Scuffles broke out in the early hours of Friday when security forces pushed demonstrators back.
Wearing protective masks, protesters held up signs and chanted for the five-term premier to step down, angered over Netanyahu’s handling of a worsening coronavirus crisis and corruption.
Public anger has been fueled by corruption charges against Netanyahu, who went on trial in May for bribery, fraud and breach of trust.
Protesters carried signs that read “Stopping the plague of dictatorship” in reference to Netanyahu during the Thursday night rally, while others described him as “a fatal plague”.
Some of the protesters yelled “Justice for Iyad,” in reference to the 32-year-old autistic Palestinian man Iyad Hallaq who was shot dead by two Israeli forces in the Old City of Jerusalem al-Quds in May.
Tamar Shneck, one of the protesters at the rally on Thursday night, accused Netanyahu of “taking advantage of the coronavirus for power,” and said he was trying to increase his authority by leveraging the health crisis.
“You can see that he’s continuing to do so. You can see that he’s always stripped Israel of its democratic powers,” she said.
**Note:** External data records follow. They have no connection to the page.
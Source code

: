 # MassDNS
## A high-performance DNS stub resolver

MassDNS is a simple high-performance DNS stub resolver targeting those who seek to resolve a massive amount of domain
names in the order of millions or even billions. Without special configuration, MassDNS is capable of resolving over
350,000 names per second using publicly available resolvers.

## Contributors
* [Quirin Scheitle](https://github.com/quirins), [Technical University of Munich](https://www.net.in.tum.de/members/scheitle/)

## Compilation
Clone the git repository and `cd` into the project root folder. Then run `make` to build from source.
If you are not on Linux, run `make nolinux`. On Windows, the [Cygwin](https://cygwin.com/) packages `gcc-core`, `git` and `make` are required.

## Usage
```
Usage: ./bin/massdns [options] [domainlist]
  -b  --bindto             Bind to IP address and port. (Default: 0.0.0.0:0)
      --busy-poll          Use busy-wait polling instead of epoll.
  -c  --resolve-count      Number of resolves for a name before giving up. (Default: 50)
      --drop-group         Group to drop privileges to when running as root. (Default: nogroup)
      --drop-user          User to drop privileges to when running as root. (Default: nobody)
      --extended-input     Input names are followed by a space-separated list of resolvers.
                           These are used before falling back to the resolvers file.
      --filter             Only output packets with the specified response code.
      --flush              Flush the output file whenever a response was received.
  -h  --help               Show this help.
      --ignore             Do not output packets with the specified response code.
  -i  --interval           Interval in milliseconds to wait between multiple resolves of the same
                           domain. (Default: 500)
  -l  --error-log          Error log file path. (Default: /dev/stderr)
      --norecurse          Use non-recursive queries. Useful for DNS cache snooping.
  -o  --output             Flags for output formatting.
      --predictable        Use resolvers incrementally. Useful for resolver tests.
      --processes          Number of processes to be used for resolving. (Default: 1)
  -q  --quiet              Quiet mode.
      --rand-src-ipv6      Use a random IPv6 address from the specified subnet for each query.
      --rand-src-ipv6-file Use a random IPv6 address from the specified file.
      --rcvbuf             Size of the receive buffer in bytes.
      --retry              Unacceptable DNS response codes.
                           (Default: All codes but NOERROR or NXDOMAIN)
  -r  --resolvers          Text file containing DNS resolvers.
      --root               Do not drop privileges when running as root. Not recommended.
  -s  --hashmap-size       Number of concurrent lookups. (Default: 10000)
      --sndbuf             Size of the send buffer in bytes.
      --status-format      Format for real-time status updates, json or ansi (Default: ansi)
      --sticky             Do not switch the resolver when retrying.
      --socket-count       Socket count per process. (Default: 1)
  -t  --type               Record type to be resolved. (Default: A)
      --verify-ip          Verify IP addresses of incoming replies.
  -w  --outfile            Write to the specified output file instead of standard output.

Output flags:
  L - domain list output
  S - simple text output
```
The organizers said in a statement, “Thousands of young people that are coming out to protest are not victims of the coronavirus — they’re victims of the corruption of Benjamin Netanyahu.”
Amir Haskel, a former Israeli air force general who has turned into a prominent figure in the anti-Netanyahu protests, said, “Tonight’s protest is a protest of young people. We expect very many of them and hope that the protest ends without violence.”
By the end of the protests, 55 people were arrested by the police, media reports said.
Netanyahu dismissed as “absurd” reports that he intends to trigger new elections in November, but warned the polls would indeed be unavoidable if his coalition administration failed to pass a national budget next month.
“I’m not aiming for [early] elections. That’s absurd,” he said. “We are in the midst of the coronavirus crisis. We have to deal with it. We also have to pass a budget. It can pass in a minute… or a very short time.”